### Your assignment
Where does the string "Corresponding" occur in the records? Copy each line that holds it.
· · · · ·
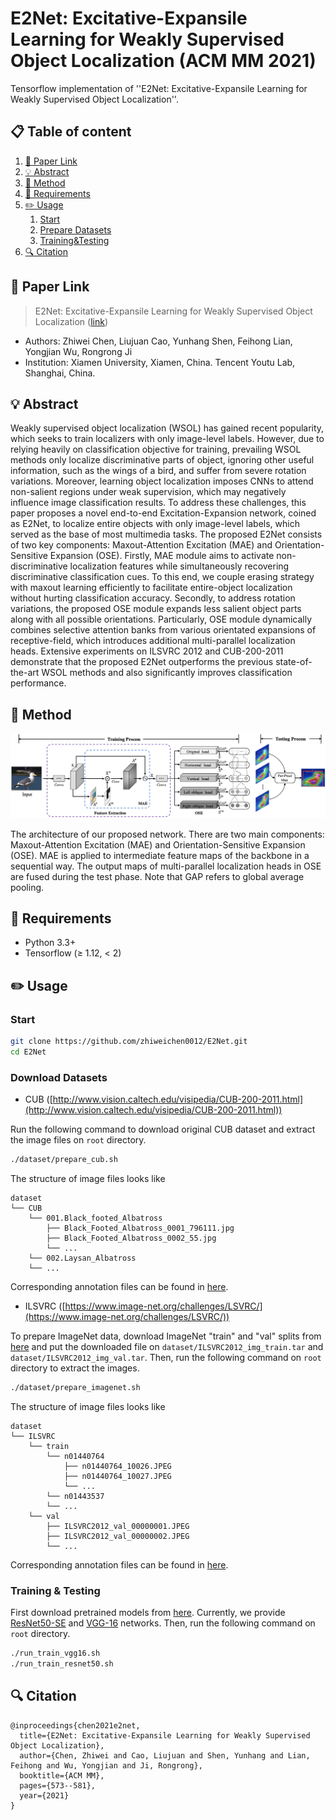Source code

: # E2Net: Excitative-Expansile Learning for Weakly Supervised Object Localization (ACM MM 2021)

Tensorflow implementation of ''E2Net: Excitative-Expansile Learning for Weakly Supervised Object Localization''.

## 📋 Table of content
 1. [📎 Paper Link](#1)
 2. [💡 Abstract](#2)
 3. [📖 Method](#3)
 4. [📃 Requirements](#4)
 5. [✏️ Usage](#5)
    1. [Start](#51)
    2. [Prepare Datasets](#52)
    3. [Training&Testing](#53)
 6. [🔍 Citation](#6)

## 📎 Paper Link <a name="1"></a> 
> E2Net: Excitative-Expansile Learning for Weakly Supervised Object Localization ([link](https://dl.acm.org/doi/pdf/10.1145/3474085.3475211))
* Authors: Zhiwei Chen, Liujuan Cao, Yunhang Shen, Feihong Lian, Yongjian Wu, Rongrong Ji
* Institution: Xiamen University, Xiamen, China. Tencent Youtu Lab, Shanghai, China.

## 💡 Abstract <a name="2"></a> 
Weakly supervised object localization (WSOL) has gained recent popularity, which seeks to train localizers with only image-level labels. However, due to relying heavily on classification objective for training, prevailing WSOL methods only localize discriminative parts of object, ignoring other useful information, such as the wings of a bird, and suffer from severe rotation variations. Moreover, learning object localization imposes CNNs to attend non-salient regions under weak supervision, which may negatively influence image classification results. To address these challenges, this paper proposes a novel end-to-end Excitation-Expansion network, coined as E2Net, to localize entire objects with only image-level labels, which served as the base of most multimedia tasks. The proposed E2Net consists of two key components: Maxout-Attention Excitation (MAE) and Orientation-Sensitive Expansion (OSE). Firstly, MAE module aims to activate non-discriminative localization features while simultaneously recovering discriminative classification cues. To this end, we couple erasing strategy with maxout learning efficiently to facilitate entire-object localization without hurting classification accuracy. Secondly, to address rotation variations, the proposed OSE module expands less salient object parts along with all possible orientations. Particularly, OSE module dynamically combines selective attention banks from various orientated expansions of receptive-field, which introduces additional multi-parallel localization heads. Extensive experiments on ILSVRC 2012 and CUB-200-2011 demonstrate that the proposed E2Net outperforms the previous state-of-the-art WSOL methods and also significantly improves classification performance.

## 📖 Method <a name="3"></a> 

<p align="center">
    <img src="./Img/network.png" width="750"/> <br />
    <em> 
    </em>
</p>
The architecture of our proposed network. There are two main components: Maxout-Attention Excitation (MAE) and Orientation-Sensitive Expansion (OSE). MAE is applied to intermediate feature maps of the backbone in a sequential way. The output maps of multi-parallel localization heads in OSE are fused during the test phase. Note that GAP refers to global average pooling.

## 📃 Requirements <a name="4"></a> 
  - Python 3.3+ 
  - Tensorflow (≥ 1.12, < 2)

## ✏️ Usage <a name="5"></a> 

### Start <a name="51"></a> 

```bash  
git clone https://github.com/zhiweichen0012/E2Net.git
cd E2Net
```

### Download Datasets <a name="52"></a> 

* CUB ([http://www.vision.caltech.edu/visipedia/CUB-200-2011.html](http://www.vision.caltech.edu/visipedia/CUB-200-2011.html))

Run the following command to download original CUB dataset and extract the image 
files on `root` directory.
```bash
./dataset/prepare_cub.sh
```
The structure of image files looks like
```
dataset
└── CUB
    └── 001.Black_footed_Albatross
        ├── Black_Footed_Albatross_0001_796111.jpg
        ├── Black_Footed_Albatross_0002_55.jpg
        └── ...
    └── 002.Laysan_Albatross
    └── ...
```
Corresponding annotation files can be found in [here](labels/CUB).


* ILSVRC ([https://www.image-net.org/challenges/LSVRC/](https://www.image-net.org/challenges/LSVRC/))

To prepare ImageNet data, download ImageNet "train" and "val" splits from 
[here](http://www.image-net.org/) and put the downloaded file on 
`dataset/ILSVRC2012_img_train.tar` and `dataset/ILSVRC2012_img_val.tar`.
Then, run the following command on `root` directory to extract the images. 
```bash
./dataset/prepare_imagenet.sh
```

The structure of image files looks like
```
dataset
└── ILSVRC
    └── train
        └── n01440764
            ├── n01440764_10026.JPEG
            ├── n01440764_10027.JPEG
            └── ...
        └── n01443537
        └── ...
    └── val
        ├── ILSVRC2012_val_00000001.JPEG
        ├── ILSVRC2012_val_00000002.JPEG
        └── ...
```
Corresponding annotation files can be found in [here](labels/ILSVRC).


### Training & Testing <a name="53"></a> 

First download pretrained models from [here](http://models.tensorpack.com/). Currently, we provide [ResNet50-SE](http://models.tensorpack.com/ResNet/ImageNet-ResNet50-SE.npz)  and [VGG-16](http://models.tensorpack.com/Caffe-Converted/vgg16.npz) networks. 
Then, run the following command on `root` directory.

```bash
./run_train_vgg16.sh
./run_train_resnet50.sh
```

## 🔍 Citation <a name="6"></a> 

```
@inproceedings{chen2021e2net,
  title={E2Net: Excitative-Expansile Learning for Weakly Supervised Object Localization},
  author={Chen, Zhiwei and Cao, Liujuan and Shen, Yunhang and Lian, Feihong and Wu, Yongjian and Ji, Rongrong},
  booktitle={ACM MM},
  pages={573--581},
  year={2021}
}
```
· · · · ·
### Solution
Corresponding annotation files can be found in [here](labels/CUB).
Corresponding annotation files can be found in [here](labels/ILSVRC).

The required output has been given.